Records drawn from a dataset:
--

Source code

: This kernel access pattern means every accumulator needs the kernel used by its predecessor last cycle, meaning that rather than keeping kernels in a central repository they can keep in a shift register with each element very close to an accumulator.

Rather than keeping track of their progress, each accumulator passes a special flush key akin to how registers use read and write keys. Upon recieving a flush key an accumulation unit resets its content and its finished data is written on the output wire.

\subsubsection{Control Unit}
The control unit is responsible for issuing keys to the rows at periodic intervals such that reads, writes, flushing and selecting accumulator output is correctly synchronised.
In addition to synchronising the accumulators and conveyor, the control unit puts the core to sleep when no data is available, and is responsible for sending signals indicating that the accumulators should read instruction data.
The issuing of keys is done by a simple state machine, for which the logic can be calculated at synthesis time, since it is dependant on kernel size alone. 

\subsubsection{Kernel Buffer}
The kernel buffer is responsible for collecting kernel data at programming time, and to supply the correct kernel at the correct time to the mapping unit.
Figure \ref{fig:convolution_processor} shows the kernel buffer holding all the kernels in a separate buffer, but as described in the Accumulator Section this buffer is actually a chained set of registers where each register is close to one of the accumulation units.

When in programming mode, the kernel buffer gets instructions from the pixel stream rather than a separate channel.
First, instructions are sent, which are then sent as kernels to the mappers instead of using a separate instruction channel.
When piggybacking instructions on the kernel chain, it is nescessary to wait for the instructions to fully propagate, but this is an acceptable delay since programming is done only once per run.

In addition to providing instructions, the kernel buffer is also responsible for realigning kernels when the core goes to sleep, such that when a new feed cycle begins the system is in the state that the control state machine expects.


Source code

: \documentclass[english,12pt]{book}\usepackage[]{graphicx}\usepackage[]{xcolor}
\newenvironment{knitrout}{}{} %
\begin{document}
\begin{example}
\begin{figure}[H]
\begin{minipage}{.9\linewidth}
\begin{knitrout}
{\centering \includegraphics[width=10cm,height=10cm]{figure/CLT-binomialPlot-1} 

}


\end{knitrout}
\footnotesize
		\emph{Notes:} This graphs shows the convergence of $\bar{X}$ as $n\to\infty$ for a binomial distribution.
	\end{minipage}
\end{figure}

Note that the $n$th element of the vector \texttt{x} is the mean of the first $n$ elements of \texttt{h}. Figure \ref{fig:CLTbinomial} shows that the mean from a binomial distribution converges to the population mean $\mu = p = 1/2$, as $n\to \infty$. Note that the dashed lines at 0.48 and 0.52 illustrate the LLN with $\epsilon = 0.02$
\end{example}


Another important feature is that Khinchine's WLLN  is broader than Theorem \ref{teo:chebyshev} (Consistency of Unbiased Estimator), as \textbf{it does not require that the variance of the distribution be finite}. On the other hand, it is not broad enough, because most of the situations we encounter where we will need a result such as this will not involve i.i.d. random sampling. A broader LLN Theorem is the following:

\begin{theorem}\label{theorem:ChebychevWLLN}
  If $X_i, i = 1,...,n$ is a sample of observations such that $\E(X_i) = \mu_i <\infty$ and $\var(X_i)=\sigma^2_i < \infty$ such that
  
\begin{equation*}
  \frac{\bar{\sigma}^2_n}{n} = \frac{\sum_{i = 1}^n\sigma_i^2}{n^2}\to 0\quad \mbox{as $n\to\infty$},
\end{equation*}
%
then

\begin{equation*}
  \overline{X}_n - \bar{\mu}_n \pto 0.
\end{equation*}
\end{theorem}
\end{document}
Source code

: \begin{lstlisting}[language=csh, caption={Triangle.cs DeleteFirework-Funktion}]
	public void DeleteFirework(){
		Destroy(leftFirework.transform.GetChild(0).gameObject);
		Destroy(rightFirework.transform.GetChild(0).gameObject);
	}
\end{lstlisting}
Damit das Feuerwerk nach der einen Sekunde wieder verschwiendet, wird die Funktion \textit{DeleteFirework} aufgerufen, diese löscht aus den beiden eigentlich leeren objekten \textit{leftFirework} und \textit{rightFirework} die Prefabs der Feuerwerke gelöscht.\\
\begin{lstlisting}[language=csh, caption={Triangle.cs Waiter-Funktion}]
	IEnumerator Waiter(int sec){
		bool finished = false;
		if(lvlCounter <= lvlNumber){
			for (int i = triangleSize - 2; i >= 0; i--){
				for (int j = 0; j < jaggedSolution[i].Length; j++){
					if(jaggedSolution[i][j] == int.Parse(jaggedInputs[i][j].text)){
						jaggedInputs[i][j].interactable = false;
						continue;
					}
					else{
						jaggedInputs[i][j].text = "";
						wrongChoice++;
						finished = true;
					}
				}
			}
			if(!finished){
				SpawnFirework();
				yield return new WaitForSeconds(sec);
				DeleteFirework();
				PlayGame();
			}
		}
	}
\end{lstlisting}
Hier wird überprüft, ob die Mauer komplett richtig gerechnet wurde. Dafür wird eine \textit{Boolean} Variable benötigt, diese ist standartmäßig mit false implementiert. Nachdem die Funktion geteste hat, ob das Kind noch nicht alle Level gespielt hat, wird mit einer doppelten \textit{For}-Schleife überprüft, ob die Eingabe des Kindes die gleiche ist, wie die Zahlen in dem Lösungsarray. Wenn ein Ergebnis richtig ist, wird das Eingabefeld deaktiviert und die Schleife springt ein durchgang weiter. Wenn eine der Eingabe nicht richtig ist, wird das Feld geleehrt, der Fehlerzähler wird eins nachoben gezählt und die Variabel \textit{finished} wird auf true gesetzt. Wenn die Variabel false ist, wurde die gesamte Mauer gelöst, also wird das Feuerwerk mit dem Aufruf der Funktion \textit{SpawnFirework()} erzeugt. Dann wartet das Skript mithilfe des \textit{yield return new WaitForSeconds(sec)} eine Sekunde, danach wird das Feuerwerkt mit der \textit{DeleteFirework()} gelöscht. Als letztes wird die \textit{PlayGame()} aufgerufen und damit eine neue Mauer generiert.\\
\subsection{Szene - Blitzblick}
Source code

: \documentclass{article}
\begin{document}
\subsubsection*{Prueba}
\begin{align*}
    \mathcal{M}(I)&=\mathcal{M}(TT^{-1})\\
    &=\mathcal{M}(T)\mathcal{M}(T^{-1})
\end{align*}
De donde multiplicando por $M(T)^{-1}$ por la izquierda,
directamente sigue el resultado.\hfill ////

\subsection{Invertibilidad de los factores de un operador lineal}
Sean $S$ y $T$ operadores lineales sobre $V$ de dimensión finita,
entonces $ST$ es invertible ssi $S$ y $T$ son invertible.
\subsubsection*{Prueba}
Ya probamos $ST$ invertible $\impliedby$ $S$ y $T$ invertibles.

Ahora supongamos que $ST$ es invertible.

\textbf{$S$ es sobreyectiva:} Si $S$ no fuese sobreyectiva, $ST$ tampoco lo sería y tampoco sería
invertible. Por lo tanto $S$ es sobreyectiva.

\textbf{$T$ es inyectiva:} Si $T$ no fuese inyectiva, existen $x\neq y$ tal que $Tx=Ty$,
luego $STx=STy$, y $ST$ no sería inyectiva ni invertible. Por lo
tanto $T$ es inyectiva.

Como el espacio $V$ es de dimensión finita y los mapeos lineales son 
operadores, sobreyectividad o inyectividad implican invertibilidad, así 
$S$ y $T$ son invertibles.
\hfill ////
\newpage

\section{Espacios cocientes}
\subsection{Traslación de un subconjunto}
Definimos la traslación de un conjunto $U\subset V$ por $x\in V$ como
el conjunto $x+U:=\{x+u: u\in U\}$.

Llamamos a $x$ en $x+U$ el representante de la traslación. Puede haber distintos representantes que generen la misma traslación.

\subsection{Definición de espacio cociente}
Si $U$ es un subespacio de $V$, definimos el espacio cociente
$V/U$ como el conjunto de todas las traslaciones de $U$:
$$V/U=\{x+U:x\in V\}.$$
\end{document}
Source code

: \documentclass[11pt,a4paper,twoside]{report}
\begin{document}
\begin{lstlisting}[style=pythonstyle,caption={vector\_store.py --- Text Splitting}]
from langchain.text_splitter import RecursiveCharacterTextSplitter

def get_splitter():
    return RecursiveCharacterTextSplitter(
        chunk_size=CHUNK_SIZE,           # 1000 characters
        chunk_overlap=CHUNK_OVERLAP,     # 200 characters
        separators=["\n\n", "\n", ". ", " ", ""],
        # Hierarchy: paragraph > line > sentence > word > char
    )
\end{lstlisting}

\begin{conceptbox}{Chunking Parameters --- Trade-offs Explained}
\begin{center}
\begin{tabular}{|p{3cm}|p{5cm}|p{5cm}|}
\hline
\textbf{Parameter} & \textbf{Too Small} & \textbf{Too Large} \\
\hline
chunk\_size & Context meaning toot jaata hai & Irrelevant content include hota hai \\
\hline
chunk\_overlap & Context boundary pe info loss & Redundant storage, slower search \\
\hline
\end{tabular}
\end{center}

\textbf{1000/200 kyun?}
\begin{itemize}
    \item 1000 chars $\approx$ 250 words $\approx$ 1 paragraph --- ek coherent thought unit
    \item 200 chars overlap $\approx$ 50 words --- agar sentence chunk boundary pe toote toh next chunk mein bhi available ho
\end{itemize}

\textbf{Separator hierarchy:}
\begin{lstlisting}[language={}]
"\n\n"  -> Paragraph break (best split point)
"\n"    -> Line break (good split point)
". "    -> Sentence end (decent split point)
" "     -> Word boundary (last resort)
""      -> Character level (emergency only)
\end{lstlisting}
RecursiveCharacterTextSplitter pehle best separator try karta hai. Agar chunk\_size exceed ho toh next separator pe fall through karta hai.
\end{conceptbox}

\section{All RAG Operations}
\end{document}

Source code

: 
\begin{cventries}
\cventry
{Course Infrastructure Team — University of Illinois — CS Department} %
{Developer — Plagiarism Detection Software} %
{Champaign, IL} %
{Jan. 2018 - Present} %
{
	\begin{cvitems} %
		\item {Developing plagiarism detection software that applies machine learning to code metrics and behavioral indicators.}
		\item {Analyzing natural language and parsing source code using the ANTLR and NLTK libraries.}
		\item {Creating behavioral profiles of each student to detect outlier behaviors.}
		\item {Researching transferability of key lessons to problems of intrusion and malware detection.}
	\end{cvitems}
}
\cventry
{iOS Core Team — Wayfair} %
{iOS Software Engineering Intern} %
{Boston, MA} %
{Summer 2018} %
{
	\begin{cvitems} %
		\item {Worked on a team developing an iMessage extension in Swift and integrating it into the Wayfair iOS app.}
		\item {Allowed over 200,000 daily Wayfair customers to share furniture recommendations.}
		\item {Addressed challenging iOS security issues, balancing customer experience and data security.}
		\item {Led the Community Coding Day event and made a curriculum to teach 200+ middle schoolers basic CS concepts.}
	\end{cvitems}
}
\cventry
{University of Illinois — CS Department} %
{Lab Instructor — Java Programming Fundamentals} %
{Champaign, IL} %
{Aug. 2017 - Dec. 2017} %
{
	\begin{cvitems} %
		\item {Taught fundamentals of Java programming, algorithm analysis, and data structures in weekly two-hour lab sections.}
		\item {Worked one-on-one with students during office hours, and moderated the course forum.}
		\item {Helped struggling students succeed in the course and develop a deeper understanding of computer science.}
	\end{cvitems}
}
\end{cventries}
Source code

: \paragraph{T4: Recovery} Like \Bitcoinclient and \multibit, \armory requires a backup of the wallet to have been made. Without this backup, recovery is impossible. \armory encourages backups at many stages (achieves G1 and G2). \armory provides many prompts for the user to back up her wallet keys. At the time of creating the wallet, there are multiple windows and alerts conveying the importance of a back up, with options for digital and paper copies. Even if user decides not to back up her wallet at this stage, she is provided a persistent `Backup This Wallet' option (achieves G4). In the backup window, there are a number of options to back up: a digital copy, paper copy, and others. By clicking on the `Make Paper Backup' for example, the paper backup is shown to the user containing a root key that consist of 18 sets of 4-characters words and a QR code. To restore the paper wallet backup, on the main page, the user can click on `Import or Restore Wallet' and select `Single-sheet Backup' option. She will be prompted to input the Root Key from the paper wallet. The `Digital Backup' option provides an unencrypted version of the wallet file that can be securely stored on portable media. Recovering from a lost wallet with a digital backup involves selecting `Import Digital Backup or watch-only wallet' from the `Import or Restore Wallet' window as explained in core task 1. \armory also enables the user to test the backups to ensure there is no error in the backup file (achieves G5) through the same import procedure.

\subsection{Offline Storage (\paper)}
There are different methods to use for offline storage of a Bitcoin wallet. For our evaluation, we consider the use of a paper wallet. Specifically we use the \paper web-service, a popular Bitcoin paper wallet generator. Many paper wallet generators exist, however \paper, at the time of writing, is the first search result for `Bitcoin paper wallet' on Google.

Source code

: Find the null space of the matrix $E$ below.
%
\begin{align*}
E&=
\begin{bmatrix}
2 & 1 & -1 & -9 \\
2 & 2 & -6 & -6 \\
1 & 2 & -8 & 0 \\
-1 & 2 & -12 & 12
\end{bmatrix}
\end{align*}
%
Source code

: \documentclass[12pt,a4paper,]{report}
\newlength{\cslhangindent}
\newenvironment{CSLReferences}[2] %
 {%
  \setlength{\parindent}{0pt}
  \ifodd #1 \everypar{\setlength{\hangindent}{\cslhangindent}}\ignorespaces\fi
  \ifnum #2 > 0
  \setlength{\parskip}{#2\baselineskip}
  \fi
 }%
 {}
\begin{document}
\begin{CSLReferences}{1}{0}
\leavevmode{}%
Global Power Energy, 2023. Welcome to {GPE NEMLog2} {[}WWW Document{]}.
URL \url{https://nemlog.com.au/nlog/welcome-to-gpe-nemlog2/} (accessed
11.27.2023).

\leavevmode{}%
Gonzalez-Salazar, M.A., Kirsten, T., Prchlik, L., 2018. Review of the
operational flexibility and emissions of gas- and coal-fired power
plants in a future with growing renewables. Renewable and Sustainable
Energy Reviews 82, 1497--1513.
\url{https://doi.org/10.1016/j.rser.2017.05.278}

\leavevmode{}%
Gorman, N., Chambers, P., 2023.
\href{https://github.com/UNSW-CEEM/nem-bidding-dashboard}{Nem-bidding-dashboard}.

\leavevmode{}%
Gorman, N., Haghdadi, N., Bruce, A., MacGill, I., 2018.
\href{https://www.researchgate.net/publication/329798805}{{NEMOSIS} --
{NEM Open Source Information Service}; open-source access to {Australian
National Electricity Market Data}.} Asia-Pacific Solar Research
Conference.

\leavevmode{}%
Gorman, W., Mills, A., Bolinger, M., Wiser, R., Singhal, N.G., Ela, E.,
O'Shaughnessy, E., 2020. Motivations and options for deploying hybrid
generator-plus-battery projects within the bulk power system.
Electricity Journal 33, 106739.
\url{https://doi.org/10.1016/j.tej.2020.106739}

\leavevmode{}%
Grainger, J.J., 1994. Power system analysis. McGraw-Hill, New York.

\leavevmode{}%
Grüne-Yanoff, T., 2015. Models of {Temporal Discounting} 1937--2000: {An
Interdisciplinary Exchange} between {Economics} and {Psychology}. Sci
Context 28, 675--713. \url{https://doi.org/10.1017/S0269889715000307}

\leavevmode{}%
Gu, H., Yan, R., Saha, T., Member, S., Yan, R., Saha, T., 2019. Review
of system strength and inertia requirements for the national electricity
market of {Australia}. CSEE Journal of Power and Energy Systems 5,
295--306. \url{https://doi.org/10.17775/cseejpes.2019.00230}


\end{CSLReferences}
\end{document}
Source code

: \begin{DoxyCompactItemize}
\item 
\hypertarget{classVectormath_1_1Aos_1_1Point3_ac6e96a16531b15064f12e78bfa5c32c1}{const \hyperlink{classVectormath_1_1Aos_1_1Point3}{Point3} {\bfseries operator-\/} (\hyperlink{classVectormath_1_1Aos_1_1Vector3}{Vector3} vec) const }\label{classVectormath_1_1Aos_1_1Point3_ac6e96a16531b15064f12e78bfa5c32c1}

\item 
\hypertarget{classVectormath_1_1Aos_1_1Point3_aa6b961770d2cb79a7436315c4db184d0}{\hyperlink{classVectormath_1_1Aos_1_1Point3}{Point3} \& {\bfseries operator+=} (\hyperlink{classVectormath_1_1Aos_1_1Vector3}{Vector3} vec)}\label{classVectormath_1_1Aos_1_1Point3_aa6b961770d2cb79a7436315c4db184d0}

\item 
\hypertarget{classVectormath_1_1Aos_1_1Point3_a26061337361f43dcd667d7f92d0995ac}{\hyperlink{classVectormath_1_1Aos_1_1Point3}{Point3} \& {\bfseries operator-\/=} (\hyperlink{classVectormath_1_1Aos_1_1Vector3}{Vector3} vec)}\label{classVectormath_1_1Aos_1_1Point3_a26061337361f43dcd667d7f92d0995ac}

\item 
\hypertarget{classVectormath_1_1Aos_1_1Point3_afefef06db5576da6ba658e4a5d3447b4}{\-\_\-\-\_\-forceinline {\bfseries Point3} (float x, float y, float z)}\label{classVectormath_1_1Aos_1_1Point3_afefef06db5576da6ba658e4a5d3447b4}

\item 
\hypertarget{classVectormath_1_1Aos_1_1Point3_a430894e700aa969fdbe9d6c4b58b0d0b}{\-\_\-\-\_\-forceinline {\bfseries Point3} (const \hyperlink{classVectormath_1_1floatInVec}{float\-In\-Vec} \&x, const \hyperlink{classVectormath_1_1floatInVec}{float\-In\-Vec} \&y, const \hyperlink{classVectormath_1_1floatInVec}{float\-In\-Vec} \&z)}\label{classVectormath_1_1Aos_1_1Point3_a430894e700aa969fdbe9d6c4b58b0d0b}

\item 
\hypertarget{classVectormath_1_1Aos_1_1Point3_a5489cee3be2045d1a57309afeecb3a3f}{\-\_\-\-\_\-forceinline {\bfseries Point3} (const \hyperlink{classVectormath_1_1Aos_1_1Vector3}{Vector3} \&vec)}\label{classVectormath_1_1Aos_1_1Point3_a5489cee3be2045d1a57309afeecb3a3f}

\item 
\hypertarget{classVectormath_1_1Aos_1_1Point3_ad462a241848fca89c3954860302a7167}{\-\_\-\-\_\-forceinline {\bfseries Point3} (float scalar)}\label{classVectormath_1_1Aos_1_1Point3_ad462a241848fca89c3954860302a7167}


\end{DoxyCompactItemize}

--

- TASK BRIEF -
Restate, word for word and with nothing added, the lines from the beginning of the records above through the line that contains "the accumulation units.".

- ANSWER TO THIS TASK -
Source code

: This kernel access pattern means every accumulator needs the kernel used by its predecessor last cycle, meaning that rather than keeping kernels in a central repository they can keep in a shift register with each element very close to an accumulator.

Rather than keeping track of their progress, each accumulator passes a special flush key akin to how registers use read and write keys. Upon recieving a flush key an accumulation unit resets its content and its finished data is written on the output wire.

\subsubsection{Control Unit}
The control unit is responsible for issuing keys to the rows at periodic intervals such that reads, writes, flushing and selecting accumulator output is correctly synchronised.
In addition to synchronising the accumulators and conveyor, the control unit puts the core to sleep when no data is available, and is responsible for sending signals indicating that the accumulators should read instruction data.
The issuing of keys is done by a simple state machine, for which the logic can be calculated at synthesis time, since it is dependant on kernel size alone. 

\subsubsection{Kernel Buffer}
The kernel buffer is responsible for collecting kernel data at programming time, and to supply the correct kernel at the correct time to the mapping unit.
Figure \ref{fig:convolution_processor} shows the kernel buffer holding all the kernels in a separate buffer, but as described in the Accumulator Section this buffer is actually a chained set of registers where each register is close to one of the accumulation units.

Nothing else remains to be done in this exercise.